See Part One here.
Onward with Part Two . . .Just another routine chore, shutting in the chickens for the night and checking for eggs in the nesting box . . . Except all was not as it should be in the chicken coop last night, for Penny the hen had managed to get her fool self wedged in between the chicken wire and the outside plywood wall. There's about a four-inch gap at the bottom of the plywood, which I assume is how she got in her predicament to begin with. She must've managed some pretty impressive chicken contortions to do so, but there she was: Stuck and no way to free herself.
So I ran back to the house, searching through the shop for one of the three wire snipping tools we own. And of course, I couldn't find any of them. I eventually found a sort-of useful pair of pliers that sort of snipped the wire, with much effort and twisting and swearing. Meanwhile, Penny was flapping uselessly and squawking her head off, with the rest of the chickens joining in from their nighttime perch.
Four squawking chickens are surprisingly loud in an enclosed space. Plus, I was sure the rooster was going to hop down from the perch at any time and spur me for threatening one of his girlfriends.
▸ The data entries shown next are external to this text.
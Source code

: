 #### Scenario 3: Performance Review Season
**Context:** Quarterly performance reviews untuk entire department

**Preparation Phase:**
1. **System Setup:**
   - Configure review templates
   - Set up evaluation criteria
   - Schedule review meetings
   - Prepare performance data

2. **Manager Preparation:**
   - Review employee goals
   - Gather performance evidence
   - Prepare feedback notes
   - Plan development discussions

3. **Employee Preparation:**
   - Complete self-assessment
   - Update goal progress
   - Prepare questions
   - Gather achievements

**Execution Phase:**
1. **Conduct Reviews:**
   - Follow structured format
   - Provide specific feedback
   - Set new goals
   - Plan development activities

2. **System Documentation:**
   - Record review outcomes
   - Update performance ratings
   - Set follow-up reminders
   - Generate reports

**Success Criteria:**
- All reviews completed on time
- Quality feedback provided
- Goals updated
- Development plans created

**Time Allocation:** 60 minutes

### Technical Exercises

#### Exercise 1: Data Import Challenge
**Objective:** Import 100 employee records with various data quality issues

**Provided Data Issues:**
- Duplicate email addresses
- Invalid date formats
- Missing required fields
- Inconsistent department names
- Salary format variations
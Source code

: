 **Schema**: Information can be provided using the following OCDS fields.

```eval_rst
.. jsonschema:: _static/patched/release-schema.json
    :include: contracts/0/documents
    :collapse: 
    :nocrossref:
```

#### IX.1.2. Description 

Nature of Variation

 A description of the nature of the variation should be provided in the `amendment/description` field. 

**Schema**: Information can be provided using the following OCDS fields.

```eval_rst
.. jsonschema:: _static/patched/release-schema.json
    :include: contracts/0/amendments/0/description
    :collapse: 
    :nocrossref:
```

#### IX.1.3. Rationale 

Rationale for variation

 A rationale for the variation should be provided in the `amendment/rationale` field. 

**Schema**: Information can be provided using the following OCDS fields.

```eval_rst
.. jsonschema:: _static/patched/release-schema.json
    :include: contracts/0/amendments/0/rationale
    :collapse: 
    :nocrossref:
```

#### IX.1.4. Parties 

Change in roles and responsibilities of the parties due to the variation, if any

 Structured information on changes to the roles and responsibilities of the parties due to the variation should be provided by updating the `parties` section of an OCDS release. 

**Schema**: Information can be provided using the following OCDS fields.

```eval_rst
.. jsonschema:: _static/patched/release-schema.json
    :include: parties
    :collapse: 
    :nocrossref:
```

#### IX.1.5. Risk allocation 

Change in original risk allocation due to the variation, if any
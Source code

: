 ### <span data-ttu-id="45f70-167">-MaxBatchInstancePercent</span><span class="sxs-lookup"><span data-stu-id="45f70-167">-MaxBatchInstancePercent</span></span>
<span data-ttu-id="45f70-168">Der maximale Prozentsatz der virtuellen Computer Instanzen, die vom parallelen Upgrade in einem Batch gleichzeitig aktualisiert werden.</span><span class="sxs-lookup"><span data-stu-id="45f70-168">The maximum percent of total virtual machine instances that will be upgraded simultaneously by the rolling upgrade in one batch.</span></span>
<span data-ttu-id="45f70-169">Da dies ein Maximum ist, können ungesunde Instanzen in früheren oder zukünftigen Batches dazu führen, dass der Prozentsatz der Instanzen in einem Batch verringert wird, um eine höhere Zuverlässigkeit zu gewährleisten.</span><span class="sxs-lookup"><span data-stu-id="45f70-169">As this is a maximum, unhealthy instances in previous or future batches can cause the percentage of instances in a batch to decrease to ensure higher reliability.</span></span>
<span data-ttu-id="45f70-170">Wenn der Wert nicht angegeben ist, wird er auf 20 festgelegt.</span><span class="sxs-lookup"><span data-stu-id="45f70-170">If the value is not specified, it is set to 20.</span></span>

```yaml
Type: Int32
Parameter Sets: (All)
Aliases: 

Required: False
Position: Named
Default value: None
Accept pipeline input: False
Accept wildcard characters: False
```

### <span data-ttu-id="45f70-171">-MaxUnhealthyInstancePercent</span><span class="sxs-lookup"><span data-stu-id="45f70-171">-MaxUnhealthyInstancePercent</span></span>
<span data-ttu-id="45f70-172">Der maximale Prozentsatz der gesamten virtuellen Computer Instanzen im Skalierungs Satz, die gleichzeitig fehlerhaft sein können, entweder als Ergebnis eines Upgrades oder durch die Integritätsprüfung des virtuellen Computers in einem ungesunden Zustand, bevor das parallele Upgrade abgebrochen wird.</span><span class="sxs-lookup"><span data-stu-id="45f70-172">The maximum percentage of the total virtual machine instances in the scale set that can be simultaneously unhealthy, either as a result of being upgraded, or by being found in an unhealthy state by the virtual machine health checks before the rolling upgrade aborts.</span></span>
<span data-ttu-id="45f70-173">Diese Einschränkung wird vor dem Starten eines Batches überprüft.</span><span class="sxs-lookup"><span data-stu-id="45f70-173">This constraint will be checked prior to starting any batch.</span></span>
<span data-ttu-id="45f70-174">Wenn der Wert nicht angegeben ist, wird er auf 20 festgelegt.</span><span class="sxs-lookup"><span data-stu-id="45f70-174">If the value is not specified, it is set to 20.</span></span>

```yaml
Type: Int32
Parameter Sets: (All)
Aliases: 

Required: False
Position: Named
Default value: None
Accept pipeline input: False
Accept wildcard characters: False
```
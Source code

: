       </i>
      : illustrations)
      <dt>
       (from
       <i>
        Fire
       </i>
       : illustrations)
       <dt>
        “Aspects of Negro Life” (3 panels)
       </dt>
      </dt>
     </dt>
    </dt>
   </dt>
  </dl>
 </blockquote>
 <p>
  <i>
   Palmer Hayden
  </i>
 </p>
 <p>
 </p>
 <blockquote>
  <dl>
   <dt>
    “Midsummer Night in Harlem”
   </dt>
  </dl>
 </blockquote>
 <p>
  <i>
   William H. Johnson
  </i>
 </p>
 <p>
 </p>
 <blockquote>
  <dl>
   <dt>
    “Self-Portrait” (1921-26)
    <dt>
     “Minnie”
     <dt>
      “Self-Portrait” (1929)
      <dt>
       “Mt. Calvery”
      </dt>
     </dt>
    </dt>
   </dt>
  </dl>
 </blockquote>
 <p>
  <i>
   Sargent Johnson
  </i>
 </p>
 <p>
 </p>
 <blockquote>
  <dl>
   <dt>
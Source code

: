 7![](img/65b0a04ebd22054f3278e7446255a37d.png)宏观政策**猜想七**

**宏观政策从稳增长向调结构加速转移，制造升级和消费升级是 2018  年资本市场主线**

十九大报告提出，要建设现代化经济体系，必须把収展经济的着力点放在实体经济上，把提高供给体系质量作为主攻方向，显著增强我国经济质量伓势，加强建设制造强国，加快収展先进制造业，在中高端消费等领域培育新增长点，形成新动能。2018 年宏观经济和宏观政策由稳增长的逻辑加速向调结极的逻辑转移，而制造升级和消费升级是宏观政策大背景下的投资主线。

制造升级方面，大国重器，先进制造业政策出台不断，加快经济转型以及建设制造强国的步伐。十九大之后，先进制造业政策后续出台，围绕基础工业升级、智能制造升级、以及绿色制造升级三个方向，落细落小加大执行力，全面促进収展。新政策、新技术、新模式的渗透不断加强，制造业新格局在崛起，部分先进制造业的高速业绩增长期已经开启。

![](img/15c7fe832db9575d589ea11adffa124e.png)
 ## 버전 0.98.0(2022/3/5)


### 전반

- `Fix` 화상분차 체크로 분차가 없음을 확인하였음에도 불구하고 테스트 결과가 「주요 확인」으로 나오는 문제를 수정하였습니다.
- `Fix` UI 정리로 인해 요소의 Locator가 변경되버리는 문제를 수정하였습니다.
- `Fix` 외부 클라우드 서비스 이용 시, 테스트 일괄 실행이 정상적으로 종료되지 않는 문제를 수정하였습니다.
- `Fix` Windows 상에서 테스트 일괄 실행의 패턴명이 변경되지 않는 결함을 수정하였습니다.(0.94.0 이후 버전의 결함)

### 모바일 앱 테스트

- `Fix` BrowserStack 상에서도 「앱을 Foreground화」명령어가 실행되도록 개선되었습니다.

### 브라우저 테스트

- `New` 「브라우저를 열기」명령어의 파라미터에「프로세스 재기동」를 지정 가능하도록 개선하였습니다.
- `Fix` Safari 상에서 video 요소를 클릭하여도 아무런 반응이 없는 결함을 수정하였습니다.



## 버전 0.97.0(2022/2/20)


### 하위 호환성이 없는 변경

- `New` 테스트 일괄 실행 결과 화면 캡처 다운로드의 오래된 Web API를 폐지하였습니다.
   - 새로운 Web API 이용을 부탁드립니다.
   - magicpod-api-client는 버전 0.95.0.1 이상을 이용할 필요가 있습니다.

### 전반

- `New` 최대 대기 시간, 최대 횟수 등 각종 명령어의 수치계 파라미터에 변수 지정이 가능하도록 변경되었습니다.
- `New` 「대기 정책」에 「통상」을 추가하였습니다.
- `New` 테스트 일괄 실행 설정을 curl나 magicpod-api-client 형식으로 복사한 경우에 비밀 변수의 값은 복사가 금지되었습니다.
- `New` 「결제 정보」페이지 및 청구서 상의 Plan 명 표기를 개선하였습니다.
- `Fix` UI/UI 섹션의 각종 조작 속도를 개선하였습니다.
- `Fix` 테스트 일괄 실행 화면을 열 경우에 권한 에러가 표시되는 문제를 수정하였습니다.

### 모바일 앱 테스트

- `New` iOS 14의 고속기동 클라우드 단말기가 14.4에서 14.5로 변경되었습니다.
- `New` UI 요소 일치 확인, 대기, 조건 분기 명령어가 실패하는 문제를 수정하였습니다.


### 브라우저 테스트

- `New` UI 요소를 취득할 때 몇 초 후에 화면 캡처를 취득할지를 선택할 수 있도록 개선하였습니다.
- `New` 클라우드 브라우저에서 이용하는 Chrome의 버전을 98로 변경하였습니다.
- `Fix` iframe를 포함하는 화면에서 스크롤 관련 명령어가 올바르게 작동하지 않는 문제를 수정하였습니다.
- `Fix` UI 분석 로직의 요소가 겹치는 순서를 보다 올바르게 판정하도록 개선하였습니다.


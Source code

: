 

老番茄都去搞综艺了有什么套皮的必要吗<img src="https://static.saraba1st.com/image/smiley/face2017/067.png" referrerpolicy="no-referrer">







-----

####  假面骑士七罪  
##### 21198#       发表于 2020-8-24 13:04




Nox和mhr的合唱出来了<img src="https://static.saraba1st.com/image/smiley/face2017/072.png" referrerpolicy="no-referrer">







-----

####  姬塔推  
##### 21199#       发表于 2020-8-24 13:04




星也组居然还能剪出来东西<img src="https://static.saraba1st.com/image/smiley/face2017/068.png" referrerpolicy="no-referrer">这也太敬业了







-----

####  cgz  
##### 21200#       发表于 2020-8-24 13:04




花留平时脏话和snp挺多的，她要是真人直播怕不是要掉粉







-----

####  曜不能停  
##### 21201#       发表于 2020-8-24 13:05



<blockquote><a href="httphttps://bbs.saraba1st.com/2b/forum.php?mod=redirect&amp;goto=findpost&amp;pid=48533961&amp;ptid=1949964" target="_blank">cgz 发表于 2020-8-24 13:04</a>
It was not a pleasant scene in there, is what I'm getting at.
Eventually, I gave up on snipping the chicken wire and instead ripped out the nails securing it to the plywood with brute force, thereby freeing idiotic Penny. She ran immediately to the food dispenser, leading me to believe she had been trapped for some time. The other chickens got off their roost to investigate and I beat a quick retreat from the coop, clutching the egg I went in there to get in the first place.
At least it's never dull around here.